If the new key is larger or equal to its parent, no more operations are necessary.
If the new key is smaller than its parent, leaving it on the current position would violate the heap property, so we need to work to restore the invariant. We do this by bubbling it up through the array: repeatedly comparing the key with its parent, and swapping their positions, until we find a parent that is smaller than the key. It the worst case, we need to advance all the way to the root of the tree and swap that. Since the tree is balanced, in the worst case we need to perform log n steps.
REMOVE-MIN
Remove the node from the heap with minimum key value. This operation is available only on a min heap. The running time is O(log n) where n is the number of nodes. For implementation see REMOVE-MIN Implementation below.
Also see:
Min Heap and Max Heap
A heap is constructed in such a way that it maintains a minimum value or a maximum value, but not both. A heap that maintains the minimum value is called a min heap and supports the REMOVE-MIN operation. A heap that maintains the maximum value is called a max heap and supports the REMOVE-MAX operation. If both extracting minimum and maximum are required, use a binary search tree instead.
Note that if we know all numbers to be inserted in a heap are positive, a max heap can be implemented using a min heap and storing the negative values.
REMOVE-MIN Implementation
Remove the root and return it, but not before fixing the tree, as follows.
Take the last node added as leaf and promoted it to root.
This may break the heap property - if the new key is larger than any of its children.
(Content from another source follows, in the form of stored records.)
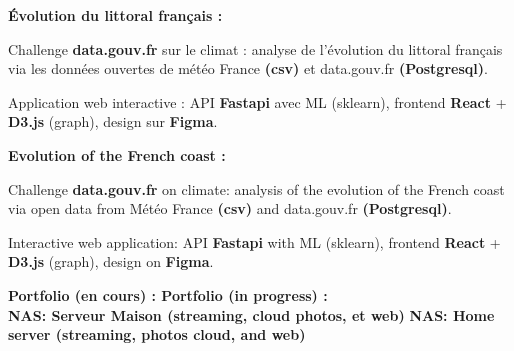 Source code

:{
\textbf{{Évolution du littoral français : \href{https://\littoral}{\littoral}}}
\hfill {}
\begin{zitemize}
    \item Challenge \textbf{data.gouv.fr} sur le climat : analyse de l'évolution du littoral français via les données ouvertes de météo France \textbf{(csv)} et data.gouv.fr \textbf{(Postgresql)}.
    \item Application web interactive : API \textbf{Fastapi} avec ML (sklearn), frontend \textbf{React} + \textbf{D3.js} (graph), design sur \textbf{Figma}.
\end{zitemize}
}
{
\textbf{{Evolution of the French coast : \href{https://\littoral}{\littoral}}}
\hfill {}
\begin{zitemize}
    \item Challenge \textbf{data.gouv.fr} on climate: analysis of the evolution of the French coast via open data from Météo France \textbf{(csv)} and data.gouv.fr \textbf{(Postgresql)}.
    \item Interactive web application: API \textbf{Fastapi} with ML (sklearn), frontend \textbf{React} + \textbf{D3.js} (graph), design on \textbf{Figma}.
\end{zitemize}
}
{
\textbf{{Portfolio (en cours) : \href{https://\portfolio}{\portfolio}}}
}
{
\textbf{{Portfolio (in progress) : \href{https://\portfolio}{\portfolio}}}
}
\hfill {}\\[1.em]

{
\textbf{{NAS: Serveur Maison (streaming, cloud photos, et web)}}
}
{
\textbf{{NAS: Home server (streaming, photos cloud, and web)}}
}
\hfill {}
If the heap property is broken, swap the key with the smallest child and repeat the procedure by bubbling the key down through the tree until there is no more heap property violation.
HEAPIFY
Initialize the heap in linear time O(n). Using INSERT would take O(n log n), but HEAPIFY does it in O(n) when invoked on a batch of n elements.
TODO
DELETE
Delete an arbitrary node in the middle of the heap in O(log n) time. This is useful when implementing Dijkstra's Algorithm
Also see:
TODO
Representation in Memory
A heap has two representations: the physical representation is an array; the conceptual representation is a rooted binary tree, as complete as possible.
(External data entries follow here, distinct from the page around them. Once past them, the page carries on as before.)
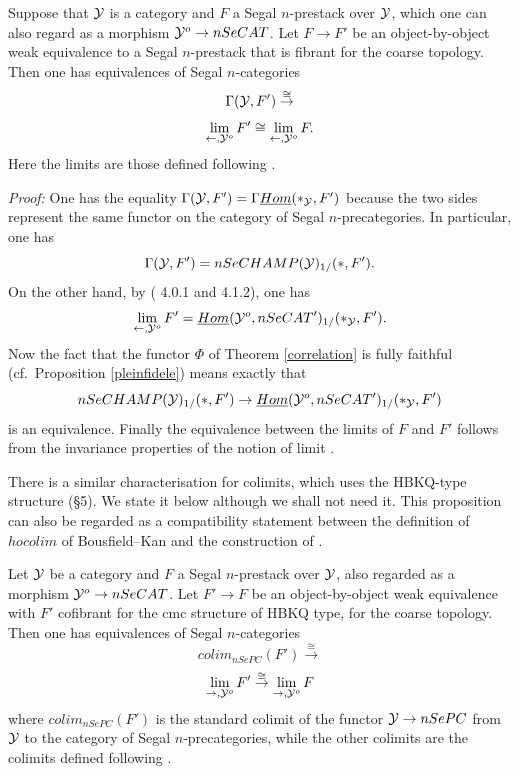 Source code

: \begin{proposition}
\label{calclim}
Suppose that $\Yy$ is a category and $F$ a Segal $n$-prestack over $\Yy$,
which one can also regard as a morphism $\Yy ^o\rightarrow nSeCAT$. Let
$F\rightarrow F'$ be an object-by-object weak equivalence to a Segal
$n$-prestack that is fibrant for the coarse topology. Then one has
equivalences of Segal $n$-categories
$$
\Gamma (\Yy , F')
\stackrel{\cong}{\rightarrow}
$$
$$
\lim _{\leftarrow , \Yy ^o} F' \cong
\lim _{\leftarrow , \Yy ^o} F .
$$
Here the limits are those defined following \cite{limits}.
\end{proposition}
{\em Proof:}
One has the equality
$\Gamma (\Yy , F')=\Gamma \underline{Hom}(\ast _{\Yy}, F')$ because the two
sides represent the same functor on the category of Segal $n$-precategories.
In particular, one has
$$
\Gamma (\Yy , F')= nSeCHAMP (\Yy )_{1/}(\ast, F').
$$
On the other hand, by (\cite{limits} 4.0.1 and 4.1.2), one has
$$
\lim _{\leftarrow , \Yy ^o} F' = \underline{Hom}(\Yy ^o, nSeCAT')_{1/} (\ast
_{\Yy}, F').
$$
Now the fact that the functor $\Phi$ of Theorem \ref{correlation} is fully
faithful (cf.\ Proposition \ref{pleinfidele}) means exactly that
$$
nSeCHAMP (\Yy )_{1/}(\ast, F')\rightarrow
\underline{Hom}(\Yy ^o, nSeCAT')_{1/} (\ast
_{\Yy}, F')
$$
is an equivalence. Finally the equivalence between the limits of $F$ and $F'$
follows from the invariance properties of the notion of limit
\cite{limits}.
\eop

There is a similar characterisation for colimits, which uses the HBKQ-type
structure (\S5). We state it below although we shall not need it. This
proposition can also be regarded as a compatibility statement between the
definition of $hocolim$ of Bousfield--Kan and the construction of
\cite{limits}.

\begin{proposition}
\label{calccolim}
Let $\Yy$ be a category and $F$ a Segal $n$-prestack over $\Yy$, also regarded
as a morphism $\Yy ^o\rightarrow nSeCAT$. Let $F'\rightarrow F$ be an
object-by-object weak equivalence with $F'$ cofibrant for the cmc structure of
HBKQ type, for the coarse topology. Then one has equivalences of Segal
$n$-categories
$$
colim_{nSePC}(F')
\stackrel{\cong}{\rightarrow}
$$
$$
\lim _{\rightarrow , \Yy ^o} F' \stackrel{\cong}{\rightarrow}
\lim _{\rightarrow , \Yy ^o} F
$$
where $colim_{nSePC}(F')$ is the standard colimit of the functor
$\Yy \rightarrow nSePC$ from $\Yy$ to the category of Segal $n$-precategories,
while the other colimits are the colimits defined following \cite{limits}.
\end{proposition}
\eop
For each node i, the left children is stored in the 2i+1 element of the array, and the right children is stored in the 2i + 2 element of the array.
Conversely, for a node i, the parent is stored at ⌊(i - 1)/2⌋.
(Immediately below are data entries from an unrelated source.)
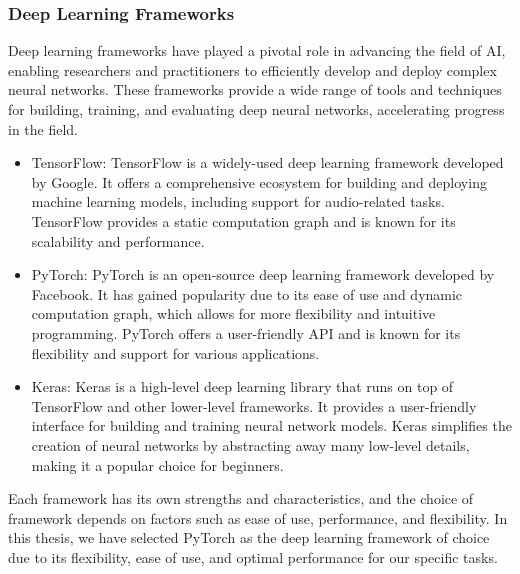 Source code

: \begin{frame}
    \frametitle{Deep Learning Frameworks}

    Deep learning frameworks have played a pivotal role in advancing the field of AI, enabling researchers and practitioners to efficiently develop and deploy complex neural networks. These frameworks provide a wide range of tools and techniques for building, training, and evaluating deep neural networks, accelerating progress in the field.

    \begin{itemize}
        \item TensorFlow: TensorFlow is a widely-used deep learning framework developed by Google. It offers a comprehensive ecosystem for building and deploying machine learning models, including support for audio-related tasks. TensorFlow provides a static computation graph and is known for its scalability and performance.

        \item PyTorch: PyTorch is an open-source deep learning framework developed by Facebook. It has gained popularity due to its ease of use and dynamic computation graph, which allows for more flexibility and intuitive programming. PyTorch offers a user-friendly API and is known for its flexibility and support for various applications.

        \item Keras: Keras is a high-level deep learning library that runs on top of TensorFlow and other lower-level frameworks. It provides a user-friendly interface for building and training neural network models. Keras simplifies the creation of neural networks by abstracting away many low-level details, making it a popular choice for beginners.

    \end{itemize}

    Each framework has its own strengths and characteristics, and the choice of framework depends on factors such as ease of use, performance, and flexibility. In this thesis, we have selected PyTorch as the deep learning framework of choice due to its flexibility, ease of use, and optimal performance for our specific tasks.

\end{frame}


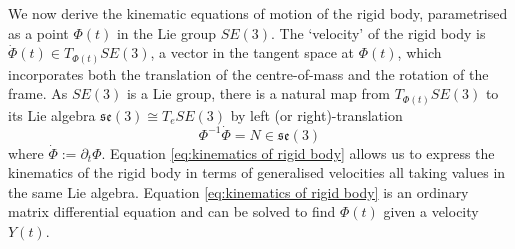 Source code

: We now derive the kinematic equations of motion of the rigid body, parametrised as a point $\Phi(t)$ in the Lie group $SE(3)$. The `velocity' of the rigid body is $\dot{\Phi}(t) \in T_{\Phi(t)} SE(3)$, a vector in the tangent space at $\Phi(t)$, which incorporates both the translation of the centre-of-mass and the rotation of the frame. As $SE(3)$ is a Lie group, there is a natural map from $T_{\Phi(t)} SE(3)$ to its Lie algebra $\mathfrak{se}(3) \cong T_{e} SE(3)$ by left (or right)-translation
\begin{equation} \label{eq:kinematics of rigid body}
\Phi^{-1} \dot{\Phi} = N \in \mathfrak{se}(3)
\end{equation} 
where $\dot{\Phi} := \partial_t \Phi$. Equation \ref{eq:kinematics of rigid body} allows us to express the kinematics of the rigid body in terms of generalised velocities all taking values in the same Lie algebra. Equation \ref{eq:kinematics of rigid body} is an ordinary matrix differential equation and can be solved to find $\Phi(t)$ given a velocity $Y(t)$. 

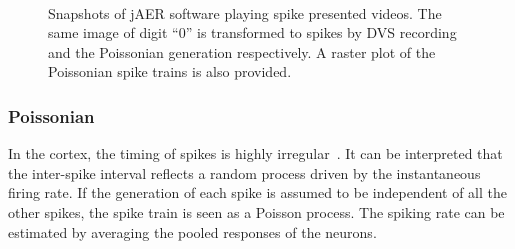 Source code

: \documentclass[journal]{journal}
\begin{document}
	\begin{figure}[hbt]
		\centering
		\\
		
		\caption{
			Snapshots of jAER software playing spike presented videos.
			The same image of digit ``0'' is transformed to spikes by DVS recording and the Poissonian generation respectively.
			A raster plot of the Poissonian spike trains is also provided.}
		\label{fig:zero}
	\end{figure}
	
	\subsubsection{Poissonian}
	
	In the cortex, the timing of spikes is highly irregular~\cite{squire1998findings}.
	It can be interpreted that the inter-spike interval reflects a random process driven by the instantaneous firing rate.
	If the generation of each spike is assumed to be independent of all the other spikes, the spike train is seen as a Poisson process.
	The spiking rate can be estimated by averaging the pooled responses of the neurons.
	
\end{document}
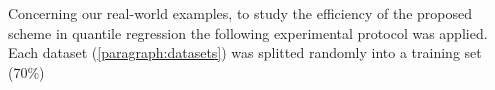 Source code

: %
%
%
Concerning our real-world examples, to study the efficiency of the proposed
scheme in quantile regression the
following experimental protocol was applied. Each dataset
(\cref{paragraph:datasets}) was splitted randomly into a training set (70\%)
The advantage of the heap array representation is that rather than traversing pointers, it is very fast to just go from a node to its parent or to either one of its children by doing index arithmetic with bit shifting. Also, we don't need the overhead of storing references.
The fact that the binary tree is as complete as possible (the nodes are added layer by layer, and left to right) is essential for the heap array representation.